Anton Harald
Anton Harald

Reputation: 5934

calling a library function of arbitrary name

say there's a library l, which has two functions (a and b).

Calling both functions and merging the results into a vector could be done like this:

(concat (l/a) (l/b))

Is there a way to make this more generic? I tried something like this, but it threw an exception:

(apply concat (map #(l/%)  ['a 'b])) 

of course, this would work:

(apply concat [l/a l/b])

Upvotes: 0

Views: 49

Answers (2)

Lee
Lee

Reputation: 144136

It looks like you want a general way of invoking a function inside a namespace. You can construct a symbol and dereference it to find the functions, then combine the results using mapcat e.g.

(mapcat #((find-var (symbol "l" %))) ["a" "b"])

alternatively you could first find the namespace and use ns-resolve to find the vars e.g.

(let [ns (find-ns 'l)]
   (mapcat #((ns-resolve ns %)) ['a 'b]))

Upvotes: 0

johnbakers
johnbakers

Reputation: 24760

Calling both functions and merging the results into a vector could be done like this: (concat (l/a) (l/b))

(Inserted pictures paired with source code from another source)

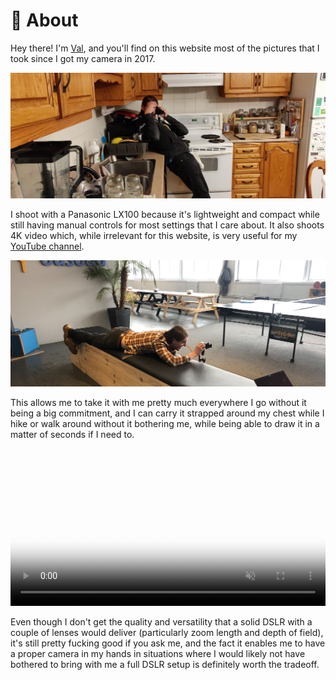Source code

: # 📸 About

Hey there! I'm [Val](https://val.codejam.info/), and you'll find on this
website most of the pictures that I took since I got my camera in 2017.

[![Val taking a photo in a kitchen](/img/val-1.jpg)](/photos/IMG_20181204_184340.md)

I shoot with a Panasonic LX100 because it's lightweight and compact
while still having manual controls for most settings that I care about.
It also shoots 4K video which, while irrelevant for this website, is
very useful for my [YouTube channel](https://www.youtube.com/FunkyVal).

[![Val taking a photo in the office](/img/val-2.jpg)](/photos/IMG_20190103_111123.md)

This allows me to take it with me pretty much everywhere I go without it
being a big commitment, and I can carry it strapped around my chest
while I hike or walk around without it bothering me, while being able to
draw it in a matter of seconds if I need to.

<video src="img/val-3.mp4" width="100%" poster="/img/val-3.jpg" loop controls muted></video>

Even though I don't get the quality and versatility that a solid DSLR
with a couple of lenses would deliver (particularly zoom length and
depth of field), it's still pretty fucking good if you ask me, and the
fact it enables me to have a proper camera in my hands in situations
where I would likely not have bothered to bring with me a full DSLR
setup is definitely worth the tradeoff.
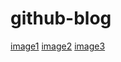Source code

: # github-blog

[image1](/screenshots/image1.png)
[image2](/screenshots/image2.png)
[image3](/screenshots/image3.png)
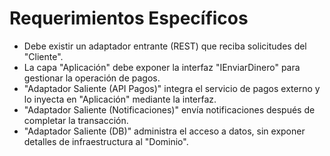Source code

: # Requerimientos Específicos

- Debe existir un adaptador entrante (REST) que reciba solicitudes del "Cliente".
- La capa "Aplicación" debe exponer la interfaz "IEnviarDinero" para gestionar la operación de pagos.
- "Adaptador Saliente (API Pagos)" integra el servicio de pagos externo y lo inyecta en "Aplicación" mediante la interfaz.
- "Adaptador Saliente (Notificaciones)" envía notificaciones después de completar la transacción.
- "Adaptador Saliente (DB)" administra el acceso a datos, sin exponer detalles de infraestructura al "Dominio".
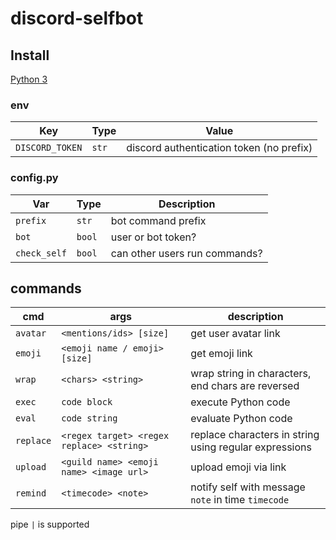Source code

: # discord-selfbot

## Install

[Python 3](https://www.python.org/)

### env

|      Key        | Type  |                Value                     |
|-----------------|-------|------------------------------------------|
| `DISCORD_TOKEN` | `str` | discord authentication token (no prefix) |

### config.py

|     Var       |  Type  |          Description           |
|---------------|--------|--------------------------------|
| `prefix`      | `str`  | bot command prefix             |
| `bot`         | `bool` | user or bot token?             |
| `check_self`  | `bool` | can other users run commands?  |

## commands

|   cmd     |                  args                     |                      description                        |
|-----------|-------------------------------------------|---------------------------------------------------------|
| `avatar`  | `<mentions/ids> [size]`                   | get user avatar link                                    |
| `emoji`   | `<emoji name / emoji> [size]`             | get emoji link                                          |
| `wrap`    | `<chars> <string>`                        | wrap string in characters, end chars are reversed       |
| `exec`    | `code block`                              | execute Python code                                     |
| `eval`    | `code string`                             | evaluate Python code                                    |
| `replace` | `<regex target> <regex replace> <string>` | replace characters in string using regular expressions  |
| `upload`  | `<guild name> <emoji name> <image url>`   | upload emoji via link                                   |
| `remind`  | `<timecode> <note>`                       | notify self with message `note` in time `timecode`      |

pipe `|` is supported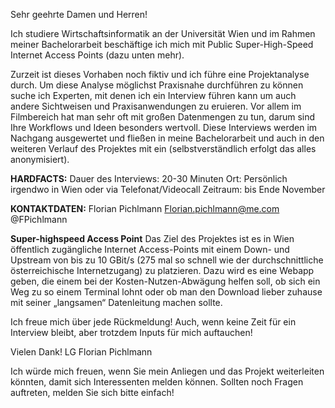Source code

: Sehr geehrte Damen und Herren!

Ich studiere Wirtschaftsinformatik an der Universität Wien und im Rahmen meiner Bachelorarbeit beschäftige ich mich mit Public Super-High-Speed Internet Access Points (dazu unten mehr). 

Zurzeit ist dieses Vorhaben noch fiktiv und ich führe eine Projektanalyse durch.
Um diese Analyse möglichst Praxisnahe durchführen zu können suche ich Experten, mit denen ich ein Interview führen kann um auch andere Sichtweisen und Praxisanwendungen zu eruieren. Vor allem im Filmbereich hat man sehr oft mit großen Datenmengen zu tun, darum sind Ihre Workflows und Ideen besonders wertvoll. Diese Interviews werden im Nachgang ausgewertet und fließen in meine Bachelorarbeit und auch in den weiteren Verlauf des Projektes mit ein (selbstverständlich erfolgt das alles anonymisiert).

**HARDFACTS:**
Dauer des Interviews: 20-30 Minuten
Ort: Persönlich irgendwo in Wien oder via Telefonat/Videocall
Zeitraum: bis Ende November

**KONTAKTDATEN:**
Florian Pichlmann
Florian.pichlmann@me.com
@FPichlmann

**Super-highspeed Access Point**
Das Ziel des Projektes ist es in Wien öffentlich zugängliche Internet Access-Points mit einem Down- und Upstream von bis zu 10 GBit/s (275 mal so schnell wie der durchschnittliche österreichische Internetzugang) zu platzieren. Dazu wird es eine Webapp geben, die einem bei der Kosten-Nutzen-Abwägung helfen soll, ob sich ein Weg zu so einem Terminal lohnt oder ob man den Download lieber zuhause mit seiner „langsamen“ Datenleitung machen sollte.

Ich freue mich über jede Rückmeldung! Auch, wenn keine Zeit für ein Interview bleibt, aber trotzdem Inputs für mich auftauchen!

Vielen Dank!
LG Florian Pichlmann

Ich würde mich freuen, wenn Sie mein Anliegen und das Projekt weiterleiten könnten, damit sich Interessenten melden können.
Sollten noch Fragen auftreten, melden Sie sich bitte einfach!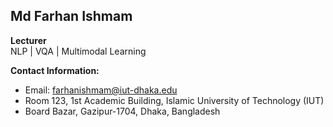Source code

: ## Md Farhan Ishmam  
**Lecturer**  
NLP | VQA | Multimodal Learning  

**Contact Information:**  
- Email: [farhanishmam@iut-dhaka.edu](mailto:farhanishmam@iut-dhaka.edu)  
- Room 123, 1st Academic Building, Islamic University of Technology (IUT)  
- Board Bazar, Gazipur-1704, Dhaka, Bangladesh
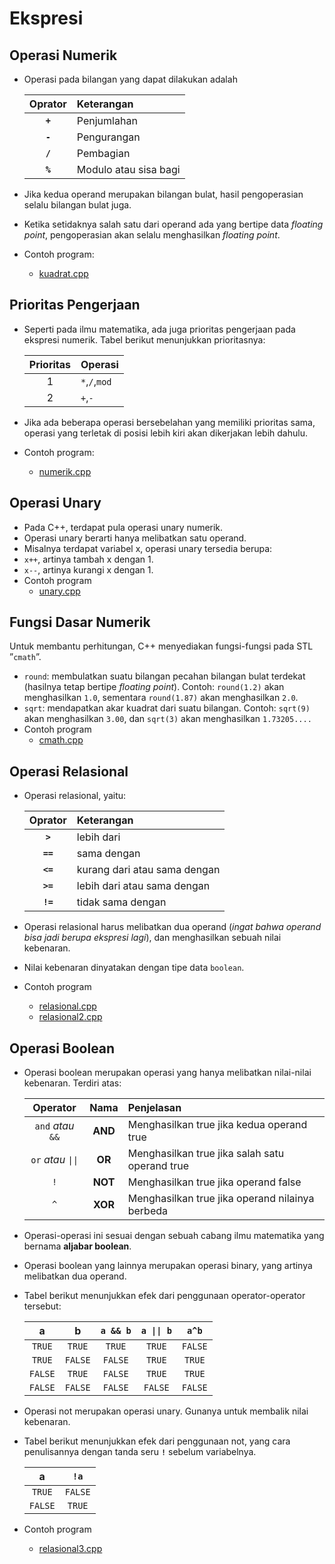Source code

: # Ekspresi

## Operasi Numerik

- Operasi pada bilangan yang dapat dilakukan adalah 

    | Oprator | Keterangan             |
    |:------: |:------                 |
    | __`+`__ | Penjumlahan            |
    | __`-`__ | Pengurangan            |
    | __`/`__ | Pembagian              |
    | __`%`__ | Modulo atau sisa bagi  |


- Jika kedua operand merupakan bilangan bulat, hasil pengoperasian selalu bilangan bulat juga.
- Ketika setidaknya salah satu dari operand ada yang bertipe data _floating point_, pengoperasian akan selalu menghasilkan _floating point_.
- Contoh program:
    - [kuadrat.cpp](https://github.com/fajar-ab/Program-Courses-TXL/blob/lessons/03%20-%20ekspresi%20dan%20masukan%20keluaran/kuadrat.cpp)

## Prioritas Pengerjaan

- Seperti pada ilmu matematika, ada juga prioritas pengerjaan pada ekspresi numerik. Tabel berikut menunjukkan prioritasnya:

    | Prioritas | Operasi      |
    |:------:   |:------       |
    | 1         |`*`,`/`,`mod` |
    | 2         |`+`,`-`       |


- Jika ada beberapa operasi bersebelahan yang memiliki prioritas sama, operasi yang terletak di posisi lebih kiri akan dikerjakan lebih dahulu.
- Contoh program:
    - [numerik.cpp](https://github.com/fajar-ab/Program-Courses-TXL/blob/lessons/03%20-%20ekspresi%20dan%20masukan%20keluaran/numerik.cpp)

## Operasi Unary

- Pada C++, terdapat pula operasi unary numerik.
- Operasi unary berarti hanya melibatkan satu operand.
- Misalnya terdapat variabel x, operasi unary tersedia berupa:
- `x++`, artinya tambah x dengan 1.
- `x--`, artinya kurangi x dengan 1.
- Contoh program
    - [unary.cpp](https://github.com/fajar-ab/Program-Courses-TXL/blob/lessons/03%20-%20ekspresi%20dan%20masukan%20keluaran/unary.cpp)

## Fungsi Dasar Numerik

Untuk membantu perhitungan, C++ menyediakan fungsi-fungsi
pada STL ”`cmath`”.
- `round`: membulatkan suatu bilangan pecahan bilangan bulat
terdekat (hasilnya tetap bertipe _floating point_). Contoh:
`round(1.2)` akan menghasilkan `1.0`, sementara `round(1.87)`
akan menghasilkan `2.0`.
- `sqrt`: mendapatkan akar kuadrat dari suatu bilangan.
Contoh: `sqrt(9)` akan menghasilkan `3.00`, dan `sqrt(3)` akan
menghasilkan `1.73205....`
- Contoh program
    - [cmath.cpp](https://github.com/fajar-ab/Program-Courses-TXL/blob/lessons/03%20-%20ekspresi%20dan%20masukan%20keluaran/cmath.cpp)

## Operasi Relasional

- Operasi relasional, yaitu:

    | Oprator  | Keterangan                   |
    |:------:  |:------                       |
    | __`>`__  | lebih dari                   |
    | __`==`__ | sama dengan                  |
    | __`<=`__ | kurang dari atau sama dengan |
    | __`>=`__ | lebih dari atau sama dengan  |
    | __`!=`__ | tidak sama dengan            |


- Operasi relasional harus melibatkan dua operand (*ingat bahwa operand bisa jadi berupa ekspresi lagi*), dan menghasilkan sebuah nilai kebenaran.
- Nilai kebenaran dinyatakan dengan tipe data `boolean`.
- Contoh program
    - [relasional.cpp](https://github.com/fajar-ab/Program-Courses-TXL/blob/lessons/03%20-%20ekspresi%20dan%20masukan%20keluaran/relasional.cpp)
    - [relasional2.cpp](https://github.com/fajar-ab/Program-Courses-TXL/blob/lessons/03%20-%20ekspresi%20dan%20masukan%20keluaran/relasional2.cpp)


## Operasi Boolean

- Operasi boolean merupakan operasi yang hanya melibatkan nilai-nilai kebenaran. Terdiri atas:

    | Operator           | Nama	 | Penjelasan                                        |
    |:------:            |:------: |:------                                          |
    | `and` *atau* `&&`  | **AND** | Menghasilkan true jika kedua operand true       |
    | `or` *atau* `\|\|` | **OR**  | Menghasilkan true jika salah satu operand true  |
    | `!`	             | **NOT** | Menghasilkan true jika operand false            |
    | `^`	             | **XOR** | Menghasilkan true jika operand nilainya berbeda |


- Operasi-operasi ini sesuai dengan sebuah cabang ilmu matematika yang bernama **aljabar boolean**.
- Operasi boolean yang lainnya merupakan operasi binary, yang artinya melibatkan dua operand.


- Tabel berikut menunjukkan efek dari penggunaan operator-operator tersebut:

    | a       | b       | `a && b`| `a \|\| b` | `a^b`   |
    |:-----:  |:-----:  |:-----:  |:-----:     |:-----:  |
    | `TRUE`  | `TRUE`  | `TRUE`  | `TRUE`     | `FALSE` |
    | `TRUE`  | `FALSE` | `FALSE` | `TRUE`     | `TRUE`  |
    | `FALSE` | `TRUE`  | `FALSE` | `TRUE`     | `TRUE`  |
    | `FALSE` | `FALSE` | `FALSE` | `FALSE`    | `FALSE` |

- Operasi not merupakan operasi unary. Gunanya untuk membalik nilai kebenaran.
- Tabel berikut menunjukkan efek dari penggunaan not, yang cara penulisannya dengan tanda seru __`!`__ sebelum variabelnya.

    | a      | `!a`    |
    |:-----: |:------: |
    | `TRUE` | `FALSE` |
    | `FALSE`| `TRUE`  |

- Contoh program
    - [relasional3.cpp](https://github.com/fajar-ab/Program-Courses-TXL/blob/lessons/03%20-%20ekspresi%20dan%20masukan%20keluaran/relasional3.cpp)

No, you will not get a vector. And you will only get a sequence if those functions return sequences. Otherwise, definitely not, you will get a runtime exception with this code and your assumption.

It sounds like you have a bunch of functions and you want to concatenate the results of them all together? There is no need to quote them, just make a sequence of the functions:

[l/a l/b l/c ...]

And use apply with concat as you already are, or use reduce to accumulate values.

Call vec on the result if you need it to be a vector rather than a sequence.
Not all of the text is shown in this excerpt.